Mentioning Raya Dunayevskaya in the historical series will shock some Marxists. It is surely contentious to draw a line from Hegel to Marx to Lenin to Dunayevskaya, instead of a line to thinkers such as Marcuse, Korsch, or Lukács. Yet, it was Dunayevskaya's development of the philosophy of Marxist-Humanism for over 30 years that re-created the Hegelian-Marxian dialectic on new ground for our age. PHILOSOPHY AND REVOLUTION: FROM HEGEL TO SARTRE, AND FROM MARX TO MAO (P&R) should make it clear that her contribution merits a greater discussion and treatment of her ideas.

Dunayevskaya wrote in the Preface that it was difficult not to start writing the book with the practice and theory that came from the freedom movements of the 1960s, what she calls the "new passions and new forces." She advised younger radicals that if they found it easier to start with what seemed more "concrete" to them--referring to the anti-Vietnam War youth, national liberation movements in the Third World, the Women's Liberation Movement, and the Black freedom struggles--that they could start with Chapter 9, which focuses on these movements, and that it wouldn't hurt their understanding of the rest of the book.

What struck me in rereading the newest edition was not the urge to start at the end. Pressing issues such as the wars in Iraq and Afghanistan and the urgency of ending global warming made clear Dunayevskaya's point that Hegel "becomes irresistible" because "our hunger for theory arises from the totality of the present global crises." If it is true that these crises engender a digging into a philosophy of liberation, then it is equally true that youth are pulled to this digging by our idealism and our experience of entering a world not made by ourselves. Reading Hegelian language isn't easy, but when dialectics sweep you up, it is hard not to hold on tight and try to navigate the waters.

The category that is central to P&R is Absolute Negativity as New Beginning. Far from being an obscurantist theory from academia, Absolute Negativity as New Beginning is Dunayevskaya's way of illuminating the red thread that runs through Hegel that Marx re-created for his time: the dialectic of negativity as the "moving and creating principle."

Absolute Negativity as New Beginning is not only a retelling of Hegel's and Marx's philosophies. It is Dunayevskaya's unique contribution to Marxism, which enables her to write a book jamming up a 19th century German philosopher with Third World revolutions and anti-war youth.
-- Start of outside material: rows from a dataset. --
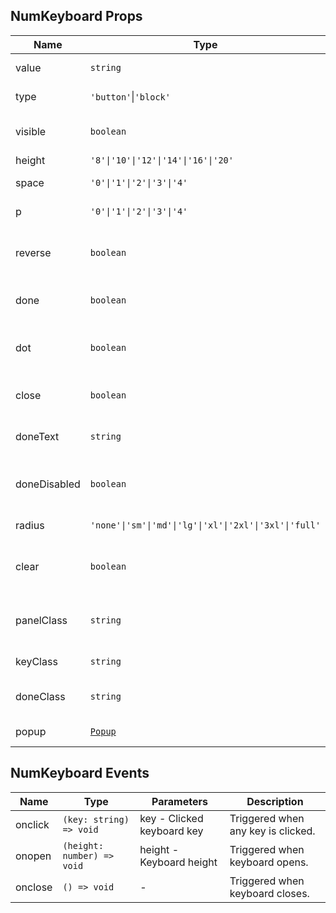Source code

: ## NumKeyboard Props

| Name         | Type                                                        | Default                        | Required | Description                         |
| ------------ | ----------------------------------------------------------- | ------------------------------ | -------- | ----------------------------------- |
| value        | `string`                                                    | `''`                           | N        | Input content.                      |
| type         | `'button'`\|`'block'`                                       | `'button'`                     | N        | Keyboard style type.                |
| visible      | `boolean`                                                   | `false`                        | N        | Whether to show keyboard.           |
| height       | `'8'\|'10'\|'12'\|'14'\|'16'\|'20'`                         | `'12'`                         | N        | Key height.                         |
| space        | `'0'\|'1'\|'2'\|'3'\|'4'`                                   | `'2'`                          | N        | Key spacing.                        |
| p            | `'0'\|'1'\|'2'\|'3'\|'4'`                                   | `'2'`                          | N        | Keyboard padding.                   |
| reverse      | `boolean`                                                   | `false`                        | N        | Whether to reverse number order.    |
| done         | `boolean`                                                   | `true`                         | N        | Whether to show done button.        |
| dot          | `boolean`                                                   | `true`                         | N        | Whether to show decimal point.      |
| close        | `boolean`                                                   | `false`                        | N        | Whether to show close button.       |
| doneText     | `string`                                                    | Current language's common.done | N        | Done button text.                   |
| doneDisabled | `boolean`                                                   | `false`                        | N        | Whether to disable done button.     |
| radius       | `'none'\|'sm'\|'md'\|'lg'\|'xl'\|'2xl'\|'3xl'\|'full'`      | `'sm'`                         | N        | Key border radius.                  |
| clear        | `boolean`                                                   | `false`                        | N        | Whether to clear content when open. |
| panelClass   | `string`                                                    | `''`                           | N        | Inject class for keyboard panel.    |
| keyClass     | `string`                                                    | `''`                           | N        | Inject class for keys.              |
| doneClass    | `string`                                                    | `''`                           | N        | Inject class for done button.       |
| popup        | [`Popup`](https://stdf.design/#/components?nav=popup&tab=1) | `{}`                           | N        | Popup parameters.                   |

## NumKeyboard Events

| Name    | Type                       | Parameters                 | Description                        |
| ------- | -------------------------- | -------------------------- | ---------------------------------- |
| onclick | `(key: string) => void`    | key - Clicked keyboard key | Triggered when any key is clicked. |
| onopen  | `(height: number) => void` | height - Keyboard height   | Triggered when keyboard opens.     |
| onclose | `() => void`               | -                          | Triggered when keyboard closes.    |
Negativity is important not only because those of us fighting oppression offer a negative "no" to that oppression, but because negativity, when we don't stop there, can further develop a path forward.

While non-Marxist and Marxist scholars alike have recast the dialectic as a formal and irrelevant "triad" of thesis-antithesis-synthesis, Dunayevskaya shows that it is nothing less than "the ceaseless movement of ideas and of history." What made dialectics important to me was that very relationship between ideas and reality. As a youth, it seemed the options were to either be an abstract theorist or an activist participating in social movements. Dialectics makes no such gap between thinking and doing. Bringing ideas to bear on reality is not only acceptable, but integral to changing the world.

Absolute Negativity as New Beginning is developed through the book, illuminating Marx's new continent of thought and revolution and Lenin's philosophic ambivalence; the alternatives posed by Trotsky, Mao and Sartre; and the world economy, the African revolutions, state-capitalism and revolt in Eastern Europe.

Sartre wrote that there is no going beyond Marx until one has gone beyond the historical moment which Marx expressed. Dunayevskaya knew this and founded a philosophy that is the re-creation of Marxism for our age, Marxist-Humanism. It's up to all who have dedicated ourselves to revolution to move beyond "another world is possible" to grasping a philosophy that can make a new world be. P&R explicitly expresses Marxist-Humanism.  It's a vital opportunity for us to journey into this philosophy of liberation and develop it to meet our needs. We invite all of you to join us in this very real and revolutionary adventure.